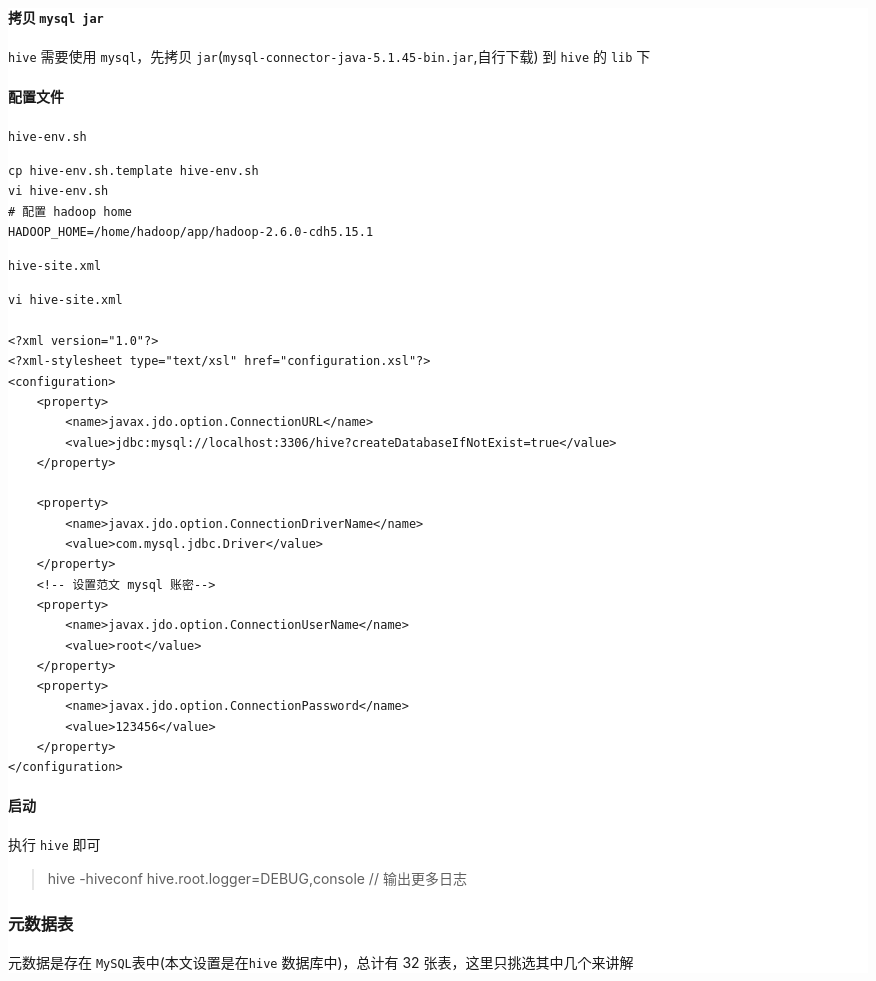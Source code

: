 
#### 拷贝 `mysql jar`

`hive` 需要使用 `mysql`，先拷贝 `jar`(`mysql-connector-java-5.1.45-bin.jar`,自行下载) 到 `hive` 的 `lib` 下


#### 配置文件

`hive-env.sh`

	cp hive-env.sh.template hive-env.sh
	vi hive-env.sh
	# 配置 hadoop home
	HADOOP_HOME=/home/hadoop/app/hadoop-2.6.0-cdh5.15.1


`hive-site.xml`

	vi hive-site.xml
	
	<?xml version="1.0"?>
	<?xml-stylesheet type="text/xsl" href="configuration.xsl"?>
	<configuration> 
	    <property>
	        <name>javax.jdo.option.ConnectionURL</name>
	        <value>jdbc:mysql://localhost:3306/hive?createDatabaseIfNotExist=true</value>
	    </property>
	
	    <property>
	        <name>javax.jdo.option.ConnectionDriverName</name>
	        <value>com.mysql.jdbc.Driver</value>
	    </property>
		<!-- 设置范文 mysql 账密-->
	    <property>
	        <name>javax.jdo.option.ConnectionUserName</name>
	        <value>root</value>
	    </property>
	    <property>
	        <name>javax.jdo.option.ConnectionPassword</name>
	        <value>123456</value>
	    </property>
	</configuration>


#### 启动

执行 `hive` 即可


> hive -hiveconf hive.root.logger=DEBUG,console // 输出更多日志



### 元数据表

元数据是存在 `MySQL`表中(本文设置是在`hive` 数据库中)，总计有 32 张表，这里只挑选其中几个来讲解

PROBLEM TO SOLVE =>
Scan the entries above and show each line that contains the word "option".

EXERCISE ANSWER =>
	        <name>javax.jdo.option.ConnectionURL</name>
	        <name>javax.jdo.option.ConnectionDriverName</name>
	        <name>javax.jdo.option.ConnectionUserName</name>
	        <name>javax.jdo.option.ConnectionPassword</name>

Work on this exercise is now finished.